Two years ago Haydn Porteous, then a promising 19-year-old, made double bogey on the 17th hole at Lost City Golf Course and gave up his lead at the Sun City Challenge. He lost by one stroke to Dean Burmester.
This week the Sunshine Tour returns to the North West Province, but Porteous won’t be there. Instead, he’ll compete at the Paul Lawrie Match Play, under the category of European Tour winner.
The local circuit doesn’t always teach future stars how to win, but it does show them what it takes to succeed as a professional.
There are thousands of scratch handicappers in South Africa and each year hundreds of them go to Bloemfontein to get their tour card at qualifying school. 30 players make it, and so begins the grind.

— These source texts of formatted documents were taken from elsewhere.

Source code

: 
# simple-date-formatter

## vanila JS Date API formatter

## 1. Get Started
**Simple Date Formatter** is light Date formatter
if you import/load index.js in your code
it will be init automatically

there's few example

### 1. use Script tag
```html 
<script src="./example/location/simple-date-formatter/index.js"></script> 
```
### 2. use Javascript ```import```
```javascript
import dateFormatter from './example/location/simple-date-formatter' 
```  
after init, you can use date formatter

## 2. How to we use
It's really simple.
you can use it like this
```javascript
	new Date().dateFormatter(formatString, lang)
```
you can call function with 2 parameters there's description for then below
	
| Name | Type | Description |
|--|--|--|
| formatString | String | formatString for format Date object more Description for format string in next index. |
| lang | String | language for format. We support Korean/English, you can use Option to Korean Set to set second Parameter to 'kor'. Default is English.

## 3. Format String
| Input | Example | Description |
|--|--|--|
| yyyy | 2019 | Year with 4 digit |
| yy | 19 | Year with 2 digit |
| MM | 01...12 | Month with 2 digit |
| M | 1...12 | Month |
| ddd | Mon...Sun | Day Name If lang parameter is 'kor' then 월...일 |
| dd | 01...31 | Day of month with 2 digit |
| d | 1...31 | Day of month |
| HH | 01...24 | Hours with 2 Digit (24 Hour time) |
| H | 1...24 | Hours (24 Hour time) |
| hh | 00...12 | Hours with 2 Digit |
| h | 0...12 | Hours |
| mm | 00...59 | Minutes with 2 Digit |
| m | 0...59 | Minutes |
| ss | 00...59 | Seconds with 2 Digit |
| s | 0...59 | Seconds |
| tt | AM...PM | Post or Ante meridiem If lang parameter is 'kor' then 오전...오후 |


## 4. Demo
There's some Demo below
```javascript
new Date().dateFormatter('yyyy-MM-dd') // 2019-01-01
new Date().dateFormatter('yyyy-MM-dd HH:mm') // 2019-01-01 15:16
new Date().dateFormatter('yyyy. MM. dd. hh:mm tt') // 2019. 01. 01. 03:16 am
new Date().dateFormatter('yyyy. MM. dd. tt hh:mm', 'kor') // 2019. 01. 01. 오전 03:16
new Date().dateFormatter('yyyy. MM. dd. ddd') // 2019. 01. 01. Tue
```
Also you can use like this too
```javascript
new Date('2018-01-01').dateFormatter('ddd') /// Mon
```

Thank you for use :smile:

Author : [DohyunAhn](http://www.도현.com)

None of those golfers are ordinary. They were the cream of the sporting crop at school, top competitors who were ooh-ed and ah-ed from a young age. Becoming average is tough for them, and most go through that transition while playing their rookie season.
Hard work and more hard work are the decisive factors in professional golf. Compleat Golfer’s past editor, Brendan Barrett, tells a story of playing at Royal Portrush when it was pouring with rain. He went for a brief warmup and found a lone figure on the end of the range. It was Darren Clarke hitting punch shots into the breeze. One of golf’s most jovial characters was grinding in unimaginable conditions, because that’s what professionals do.
Starry-eyed youths, who believe they could be the next Tiger Woods, encounter a steep learning curve when they get on tour, but the smart ones take notes and get better.
Campaigning on the Sunshine Tour is a no-brainer for South African hopefuls. Charl Schwartzel, Louis Oosthuizen, and Branden Grace all served their time and the tour’s catch phrase ‘It begins here’ is a true reflection of what’s on offer. It’s a route to the big time.
Earlier this year Porteous, on his way to victory at the Joburg Open, made par at the 17th hole of Royal Johannesburg & Kensington Golf Club. He’d learnt his lesson in 2014 and wasn’t going to be runner-up again.
Players are unlikely to make global headlines at the Sun City Challenge this week, but a handful of them will compete on the international stage in years to come. One of their greatest weapons will be experience.